Dataset excerpts:

Segment Open

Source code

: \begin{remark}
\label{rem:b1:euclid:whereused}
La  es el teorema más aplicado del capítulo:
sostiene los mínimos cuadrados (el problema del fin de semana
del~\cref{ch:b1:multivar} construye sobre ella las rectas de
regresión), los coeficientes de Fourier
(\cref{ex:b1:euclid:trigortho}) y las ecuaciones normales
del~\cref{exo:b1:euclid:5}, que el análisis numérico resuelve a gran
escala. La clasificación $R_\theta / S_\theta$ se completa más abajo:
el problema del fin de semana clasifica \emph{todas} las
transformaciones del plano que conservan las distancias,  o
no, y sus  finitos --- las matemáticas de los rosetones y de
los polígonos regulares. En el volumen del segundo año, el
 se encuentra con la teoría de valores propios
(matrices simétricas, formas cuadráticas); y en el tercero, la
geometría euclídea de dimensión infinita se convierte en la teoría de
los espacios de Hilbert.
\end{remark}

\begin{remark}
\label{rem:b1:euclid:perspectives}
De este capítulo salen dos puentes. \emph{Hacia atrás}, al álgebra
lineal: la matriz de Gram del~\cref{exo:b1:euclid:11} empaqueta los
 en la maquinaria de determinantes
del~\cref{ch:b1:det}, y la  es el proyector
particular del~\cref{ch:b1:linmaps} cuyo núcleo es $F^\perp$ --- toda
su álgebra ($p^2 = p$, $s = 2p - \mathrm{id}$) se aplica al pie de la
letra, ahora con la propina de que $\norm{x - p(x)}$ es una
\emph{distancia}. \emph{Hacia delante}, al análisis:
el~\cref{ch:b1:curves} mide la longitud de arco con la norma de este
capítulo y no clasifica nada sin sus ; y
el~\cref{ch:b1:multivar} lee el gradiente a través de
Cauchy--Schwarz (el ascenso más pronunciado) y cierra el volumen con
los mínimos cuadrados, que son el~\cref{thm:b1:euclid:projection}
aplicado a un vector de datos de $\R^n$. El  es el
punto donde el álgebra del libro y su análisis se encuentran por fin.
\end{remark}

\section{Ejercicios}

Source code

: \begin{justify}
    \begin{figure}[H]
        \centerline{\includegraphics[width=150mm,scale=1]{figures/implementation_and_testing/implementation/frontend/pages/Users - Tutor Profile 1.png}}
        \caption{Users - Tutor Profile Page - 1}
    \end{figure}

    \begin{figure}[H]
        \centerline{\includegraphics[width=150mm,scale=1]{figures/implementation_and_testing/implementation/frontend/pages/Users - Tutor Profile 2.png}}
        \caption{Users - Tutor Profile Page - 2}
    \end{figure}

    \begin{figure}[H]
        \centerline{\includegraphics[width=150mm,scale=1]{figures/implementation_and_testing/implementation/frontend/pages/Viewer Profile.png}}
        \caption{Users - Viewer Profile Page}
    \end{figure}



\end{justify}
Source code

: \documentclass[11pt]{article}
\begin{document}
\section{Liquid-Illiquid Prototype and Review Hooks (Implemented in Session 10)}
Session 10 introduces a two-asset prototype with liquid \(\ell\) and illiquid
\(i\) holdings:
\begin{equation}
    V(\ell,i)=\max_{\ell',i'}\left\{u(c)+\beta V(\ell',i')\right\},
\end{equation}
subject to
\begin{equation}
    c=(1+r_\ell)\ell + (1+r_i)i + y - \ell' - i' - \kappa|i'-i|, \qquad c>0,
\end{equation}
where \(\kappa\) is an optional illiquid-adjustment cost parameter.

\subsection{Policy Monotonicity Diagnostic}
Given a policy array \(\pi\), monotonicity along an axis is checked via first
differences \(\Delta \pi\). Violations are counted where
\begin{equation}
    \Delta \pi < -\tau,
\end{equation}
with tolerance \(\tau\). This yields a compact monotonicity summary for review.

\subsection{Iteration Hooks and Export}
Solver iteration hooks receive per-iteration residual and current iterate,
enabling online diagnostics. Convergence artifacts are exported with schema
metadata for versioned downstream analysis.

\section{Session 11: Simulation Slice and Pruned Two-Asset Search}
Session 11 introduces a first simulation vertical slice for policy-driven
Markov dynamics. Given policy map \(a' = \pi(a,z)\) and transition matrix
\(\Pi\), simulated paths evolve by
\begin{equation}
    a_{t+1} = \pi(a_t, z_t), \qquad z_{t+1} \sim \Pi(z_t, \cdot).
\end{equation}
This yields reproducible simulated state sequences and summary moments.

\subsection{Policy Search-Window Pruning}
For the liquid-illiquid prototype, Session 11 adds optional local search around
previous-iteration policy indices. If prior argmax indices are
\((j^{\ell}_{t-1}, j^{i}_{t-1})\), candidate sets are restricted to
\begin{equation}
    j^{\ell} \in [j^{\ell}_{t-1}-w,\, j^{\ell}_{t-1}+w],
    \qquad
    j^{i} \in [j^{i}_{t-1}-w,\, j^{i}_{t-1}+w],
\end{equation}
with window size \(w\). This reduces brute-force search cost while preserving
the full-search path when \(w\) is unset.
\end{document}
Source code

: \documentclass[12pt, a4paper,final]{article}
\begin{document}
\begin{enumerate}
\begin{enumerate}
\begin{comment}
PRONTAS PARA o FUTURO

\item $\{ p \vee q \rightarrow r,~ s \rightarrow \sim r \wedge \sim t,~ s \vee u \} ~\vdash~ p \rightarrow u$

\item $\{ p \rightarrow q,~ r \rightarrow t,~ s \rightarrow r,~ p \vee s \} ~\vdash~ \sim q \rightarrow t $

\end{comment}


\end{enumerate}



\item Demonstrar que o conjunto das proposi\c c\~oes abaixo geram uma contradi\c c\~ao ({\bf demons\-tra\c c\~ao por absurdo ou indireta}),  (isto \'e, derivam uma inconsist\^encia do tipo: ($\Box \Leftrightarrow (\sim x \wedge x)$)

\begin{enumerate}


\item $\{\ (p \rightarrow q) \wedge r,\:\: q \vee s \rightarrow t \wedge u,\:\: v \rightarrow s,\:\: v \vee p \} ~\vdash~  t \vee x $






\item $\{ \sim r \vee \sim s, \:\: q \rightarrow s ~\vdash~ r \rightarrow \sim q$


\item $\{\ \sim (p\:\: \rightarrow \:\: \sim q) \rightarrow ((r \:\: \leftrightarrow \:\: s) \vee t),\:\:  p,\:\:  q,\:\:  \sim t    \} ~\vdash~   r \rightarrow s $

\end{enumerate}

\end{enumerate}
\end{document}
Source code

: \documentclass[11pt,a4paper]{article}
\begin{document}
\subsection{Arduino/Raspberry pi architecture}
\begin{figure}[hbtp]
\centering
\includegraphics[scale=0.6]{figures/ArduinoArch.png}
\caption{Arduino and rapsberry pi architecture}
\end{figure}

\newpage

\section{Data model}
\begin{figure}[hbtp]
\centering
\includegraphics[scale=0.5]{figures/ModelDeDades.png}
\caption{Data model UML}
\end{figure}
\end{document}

Segment Closed

● YOUR ASSIGNMENT
Your answer should be exactly the lines of the data above, from the first through the line containing "escala. La clasificación".

● OUTPUT FOR THIS EXERCISE
Source code

: \begin{remark}
\label{rem:b1:euclid:whereused}
La  es el teorema más aplicado del capítulo:
sostiene los mínimos cuadrados (el problema del fin de semana
del~\cref{ch:b1:multivar} construye sobre ella las rectas de
regresión), los coeficientes de Fourier
(\cref{ex:b1:euclid:trigortho}) y las ecuaciones normales
del~\cref{exo:b1:euclid:5}, que el análisis numérico resuelve a gran
escala. La clasificación $R_\theta / S_\theta$ se completa más abajo:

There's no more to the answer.